* **EXTRACTED INFORMATION**:
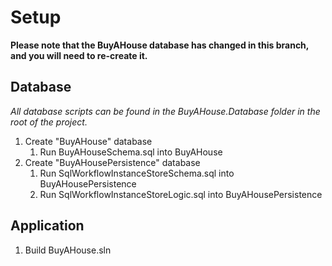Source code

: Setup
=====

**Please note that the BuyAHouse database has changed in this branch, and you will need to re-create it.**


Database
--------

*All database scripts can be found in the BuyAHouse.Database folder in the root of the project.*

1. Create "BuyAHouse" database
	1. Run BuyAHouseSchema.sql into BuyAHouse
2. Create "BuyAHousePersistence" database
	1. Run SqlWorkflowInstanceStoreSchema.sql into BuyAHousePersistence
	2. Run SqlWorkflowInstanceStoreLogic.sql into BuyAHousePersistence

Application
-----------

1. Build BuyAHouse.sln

--

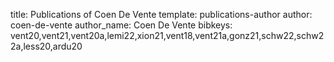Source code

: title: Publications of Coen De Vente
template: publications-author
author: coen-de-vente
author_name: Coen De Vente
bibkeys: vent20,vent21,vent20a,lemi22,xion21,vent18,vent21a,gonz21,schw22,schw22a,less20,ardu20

...

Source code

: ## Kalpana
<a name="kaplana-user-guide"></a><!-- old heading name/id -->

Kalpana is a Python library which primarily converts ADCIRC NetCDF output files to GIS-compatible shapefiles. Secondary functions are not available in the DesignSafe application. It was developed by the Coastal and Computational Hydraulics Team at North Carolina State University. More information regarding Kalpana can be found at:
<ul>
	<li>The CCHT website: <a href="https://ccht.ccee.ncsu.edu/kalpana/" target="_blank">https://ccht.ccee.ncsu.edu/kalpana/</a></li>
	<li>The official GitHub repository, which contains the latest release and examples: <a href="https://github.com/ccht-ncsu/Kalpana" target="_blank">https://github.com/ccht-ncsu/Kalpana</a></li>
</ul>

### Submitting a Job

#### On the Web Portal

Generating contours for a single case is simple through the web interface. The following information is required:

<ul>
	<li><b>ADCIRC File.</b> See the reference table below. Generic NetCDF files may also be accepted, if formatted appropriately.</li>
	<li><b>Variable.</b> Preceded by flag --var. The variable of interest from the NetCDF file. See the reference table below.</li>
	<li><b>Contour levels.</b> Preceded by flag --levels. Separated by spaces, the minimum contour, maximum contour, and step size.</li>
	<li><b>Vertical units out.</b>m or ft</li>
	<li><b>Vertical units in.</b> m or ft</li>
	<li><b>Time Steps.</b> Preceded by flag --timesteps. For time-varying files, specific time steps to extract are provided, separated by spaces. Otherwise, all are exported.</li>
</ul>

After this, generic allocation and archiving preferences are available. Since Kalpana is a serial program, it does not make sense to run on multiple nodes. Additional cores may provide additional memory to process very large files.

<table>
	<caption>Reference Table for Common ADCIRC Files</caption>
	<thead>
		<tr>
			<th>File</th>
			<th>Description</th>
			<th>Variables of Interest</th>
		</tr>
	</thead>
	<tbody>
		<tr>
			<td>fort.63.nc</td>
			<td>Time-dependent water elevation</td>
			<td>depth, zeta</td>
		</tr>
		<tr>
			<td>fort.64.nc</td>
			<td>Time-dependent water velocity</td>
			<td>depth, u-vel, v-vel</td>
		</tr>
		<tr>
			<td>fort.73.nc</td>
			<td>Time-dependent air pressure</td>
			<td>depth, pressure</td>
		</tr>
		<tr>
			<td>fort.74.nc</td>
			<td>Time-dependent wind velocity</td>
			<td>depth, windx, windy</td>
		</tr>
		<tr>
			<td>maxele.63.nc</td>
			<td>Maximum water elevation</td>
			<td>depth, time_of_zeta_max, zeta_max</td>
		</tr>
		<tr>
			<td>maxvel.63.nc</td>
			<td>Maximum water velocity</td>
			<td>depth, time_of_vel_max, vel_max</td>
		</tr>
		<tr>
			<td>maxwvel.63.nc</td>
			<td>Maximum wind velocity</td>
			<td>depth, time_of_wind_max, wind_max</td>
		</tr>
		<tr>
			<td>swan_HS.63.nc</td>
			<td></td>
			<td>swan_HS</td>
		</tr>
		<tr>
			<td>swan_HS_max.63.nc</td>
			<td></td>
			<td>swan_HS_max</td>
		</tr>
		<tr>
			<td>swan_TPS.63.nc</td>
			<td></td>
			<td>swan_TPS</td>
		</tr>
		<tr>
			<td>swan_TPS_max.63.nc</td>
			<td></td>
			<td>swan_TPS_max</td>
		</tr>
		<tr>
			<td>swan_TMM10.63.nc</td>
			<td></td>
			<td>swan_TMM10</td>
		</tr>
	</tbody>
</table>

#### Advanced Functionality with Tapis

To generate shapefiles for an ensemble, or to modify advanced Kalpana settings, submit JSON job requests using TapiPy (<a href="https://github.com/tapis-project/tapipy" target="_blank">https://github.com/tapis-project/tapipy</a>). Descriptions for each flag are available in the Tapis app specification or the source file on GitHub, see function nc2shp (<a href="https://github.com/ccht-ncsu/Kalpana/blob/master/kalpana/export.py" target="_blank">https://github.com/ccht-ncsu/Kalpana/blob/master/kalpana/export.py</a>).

* **WHAT THE TASK REQUIRES**: Check each line of the data for "water". Copy the lines where it turns up.

* **WRITTEN ANSWER**:
			<td>Time-dependent water elevation</td>
			<td>Time-dependent water velocity</td>
			<td>Maximum water elevation</td>
			<td>Maximum water velocity</td>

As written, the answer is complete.